─── Extracted information

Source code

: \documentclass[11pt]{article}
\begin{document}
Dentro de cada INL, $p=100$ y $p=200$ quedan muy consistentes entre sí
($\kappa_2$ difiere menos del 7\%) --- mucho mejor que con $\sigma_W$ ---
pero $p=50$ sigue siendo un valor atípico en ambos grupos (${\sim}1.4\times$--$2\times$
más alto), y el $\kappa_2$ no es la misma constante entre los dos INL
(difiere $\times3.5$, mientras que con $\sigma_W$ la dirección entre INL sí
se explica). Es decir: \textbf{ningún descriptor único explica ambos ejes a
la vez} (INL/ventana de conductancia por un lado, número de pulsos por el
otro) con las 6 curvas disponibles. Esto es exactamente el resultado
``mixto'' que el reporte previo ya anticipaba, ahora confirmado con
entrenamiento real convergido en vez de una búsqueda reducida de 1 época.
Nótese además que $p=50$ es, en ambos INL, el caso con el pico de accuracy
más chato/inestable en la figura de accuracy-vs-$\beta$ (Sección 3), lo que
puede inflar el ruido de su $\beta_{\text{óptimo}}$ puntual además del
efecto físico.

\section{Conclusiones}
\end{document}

──────

Activity
Repeat the data word for word, leaving out no line.

Completed task
Source code

: \documentclass[11pt]{article}
\begin{document}
Dentro de cada INL, $p=100$ y $p=200$ quedan muy consistentes entre sí
($\kappa_2$ difiere menos del 7\%) --- mucho mejor que con $\sigma_W$ ---
pero $p=50$ sigue siendo un valor atípico en ambos grupos (${\sim}1.4\times$--$2\times$
más alto), y el $\kappa_2$ no es la misma constante entre los dos INL
(difiere $\times3.5$, mientras que con $\sigma_W$ la dirección entre INL sí
se explica). Es decir: \textbf{ningún descriptor único explica ambos ejes a
la vez} (INL/ventana de conductancia por un lado, número de pulsos por el
otro) con las 6 curvas disponibles. Esto es exactamente el resultado
``mixto'' que el reporte previo ya anticipaba, ahora confirmado con
entrenamiento real convergido en vez de una búsqueda reducida de 1 época.
Nótese además que $p=50$ es, en ambos INL, el caso con el pico de accuracy
más chato/inestable en la figura de accuracy-vs-$\beta$ (Sección 3), lo que
puede inflar el ruido de su $\beta_{\text{óptimo}}$ puntual además del
efecto físico.

\section{Conclusiones}
\end{document}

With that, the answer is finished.